##### ENTRIES SHOWN #####

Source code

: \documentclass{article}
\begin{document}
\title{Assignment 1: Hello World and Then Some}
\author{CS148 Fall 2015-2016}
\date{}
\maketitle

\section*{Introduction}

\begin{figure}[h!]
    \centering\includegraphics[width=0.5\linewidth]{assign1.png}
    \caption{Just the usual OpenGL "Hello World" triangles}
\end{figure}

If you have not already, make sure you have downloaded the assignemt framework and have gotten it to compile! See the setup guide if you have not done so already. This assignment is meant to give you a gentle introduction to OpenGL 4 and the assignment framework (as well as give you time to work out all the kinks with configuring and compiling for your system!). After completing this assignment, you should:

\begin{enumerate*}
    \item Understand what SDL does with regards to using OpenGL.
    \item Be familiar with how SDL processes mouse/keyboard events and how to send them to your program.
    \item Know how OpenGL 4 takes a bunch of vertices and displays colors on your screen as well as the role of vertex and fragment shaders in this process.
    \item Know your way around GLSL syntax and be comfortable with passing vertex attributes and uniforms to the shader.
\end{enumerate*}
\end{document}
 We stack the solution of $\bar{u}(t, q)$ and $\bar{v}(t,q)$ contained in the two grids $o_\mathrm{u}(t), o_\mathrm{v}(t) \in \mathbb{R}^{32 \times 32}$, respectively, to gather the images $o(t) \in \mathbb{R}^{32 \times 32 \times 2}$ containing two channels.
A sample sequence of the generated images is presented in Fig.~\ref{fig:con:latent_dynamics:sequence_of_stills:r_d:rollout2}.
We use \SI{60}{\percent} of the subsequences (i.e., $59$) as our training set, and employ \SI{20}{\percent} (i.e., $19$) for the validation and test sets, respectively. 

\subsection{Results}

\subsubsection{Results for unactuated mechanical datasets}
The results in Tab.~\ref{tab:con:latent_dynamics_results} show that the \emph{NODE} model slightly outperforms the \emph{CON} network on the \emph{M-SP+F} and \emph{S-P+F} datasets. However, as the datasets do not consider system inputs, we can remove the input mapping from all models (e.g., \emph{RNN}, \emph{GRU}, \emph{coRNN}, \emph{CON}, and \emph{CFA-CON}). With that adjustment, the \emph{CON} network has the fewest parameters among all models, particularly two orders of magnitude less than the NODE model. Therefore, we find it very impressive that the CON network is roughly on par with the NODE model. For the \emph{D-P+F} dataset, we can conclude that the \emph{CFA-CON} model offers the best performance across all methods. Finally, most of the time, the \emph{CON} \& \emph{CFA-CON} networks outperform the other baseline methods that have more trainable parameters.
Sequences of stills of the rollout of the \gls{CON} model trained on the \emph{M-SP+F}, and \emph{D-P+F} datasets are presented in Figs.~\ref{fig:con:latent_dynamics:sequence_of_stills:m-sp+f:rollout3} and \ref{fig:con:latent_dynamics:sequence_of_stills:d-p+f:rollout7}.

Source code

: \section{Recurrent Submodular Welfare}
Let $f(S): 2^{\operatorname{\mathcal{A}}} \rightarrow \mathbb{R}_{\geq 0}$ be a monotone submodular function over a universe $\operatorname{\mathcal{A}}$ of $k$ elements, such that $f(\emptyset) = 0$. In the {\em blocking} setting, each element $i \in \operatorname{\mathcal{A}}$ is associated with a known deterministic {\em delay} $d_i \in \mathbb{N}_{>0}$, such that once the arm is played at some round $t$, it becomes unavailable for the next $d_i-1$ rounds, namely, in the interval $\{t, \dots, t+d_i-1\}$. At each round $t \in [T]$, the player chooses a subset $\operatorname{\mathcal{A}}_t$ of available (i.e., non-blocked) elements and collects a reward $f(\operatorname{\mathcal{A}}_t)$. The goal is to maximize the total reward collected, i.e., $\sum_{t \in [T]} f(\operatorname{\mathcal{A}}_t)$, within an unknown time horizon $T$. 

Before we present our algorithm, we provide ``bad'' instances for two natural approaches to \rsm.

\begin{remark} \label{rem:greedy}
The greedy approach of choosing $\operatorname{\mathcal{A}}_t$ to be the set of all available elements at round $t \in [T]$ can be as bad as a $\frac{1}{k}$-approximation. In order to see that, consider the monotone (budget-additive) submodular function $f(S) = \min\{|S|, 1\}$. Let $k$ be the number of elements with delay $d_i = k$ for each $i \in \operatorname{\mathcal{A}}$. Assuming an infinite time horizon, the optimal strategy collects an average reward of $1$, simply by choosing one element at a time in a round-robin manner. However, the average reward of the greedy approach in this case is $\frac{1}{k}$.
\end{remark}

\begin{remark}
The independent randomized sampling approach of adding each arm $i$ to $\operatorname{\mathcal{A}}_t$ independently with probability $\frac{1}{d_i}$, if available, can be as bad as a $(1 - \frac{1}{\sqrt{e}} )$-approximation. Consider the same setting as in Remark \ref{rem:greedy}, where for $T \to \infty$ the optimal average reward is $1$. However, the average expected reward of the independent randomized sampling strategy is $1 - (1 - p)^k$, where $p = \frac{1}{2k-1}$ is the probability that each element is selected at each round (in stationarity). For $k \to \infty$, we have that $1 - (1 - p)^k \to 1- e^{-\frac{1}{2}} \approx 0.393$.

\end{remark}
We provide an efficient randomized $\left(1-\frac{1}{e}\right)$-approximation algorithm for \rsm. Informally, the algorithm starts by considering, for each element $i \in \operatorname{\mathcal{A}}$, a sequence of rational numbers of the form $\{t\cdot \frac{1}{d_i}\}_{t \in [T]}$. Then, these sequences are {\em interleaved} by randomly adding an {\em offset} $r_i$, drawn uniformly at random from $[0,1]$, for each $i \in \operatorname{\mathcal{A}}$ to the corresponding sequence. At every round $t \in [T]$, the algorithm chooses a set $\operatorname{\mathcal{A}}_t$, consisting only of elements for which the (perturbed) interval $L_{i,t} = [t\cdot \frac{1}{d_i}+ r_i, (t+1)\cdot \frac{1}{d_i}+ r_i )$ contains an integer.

#####

| WORK TO BE COMPLETED |
Look through the data above and report every line in which "item" appears.

| OUTPUT BELOW |
    \item Understand what SDL does with regards to using OpenGL.
    \item Be familiar with how SDL processes mouse/keyboard events and how to send them to your program.
    \item Know how OpenGL 4 takes a bunch of vertices and displays colors on your screen as well as the role of vertex and fragment shaders in this process.
    \item Know your way around GLSL syntax and be comfortable with passing vertex attributes and uniforms to the shader.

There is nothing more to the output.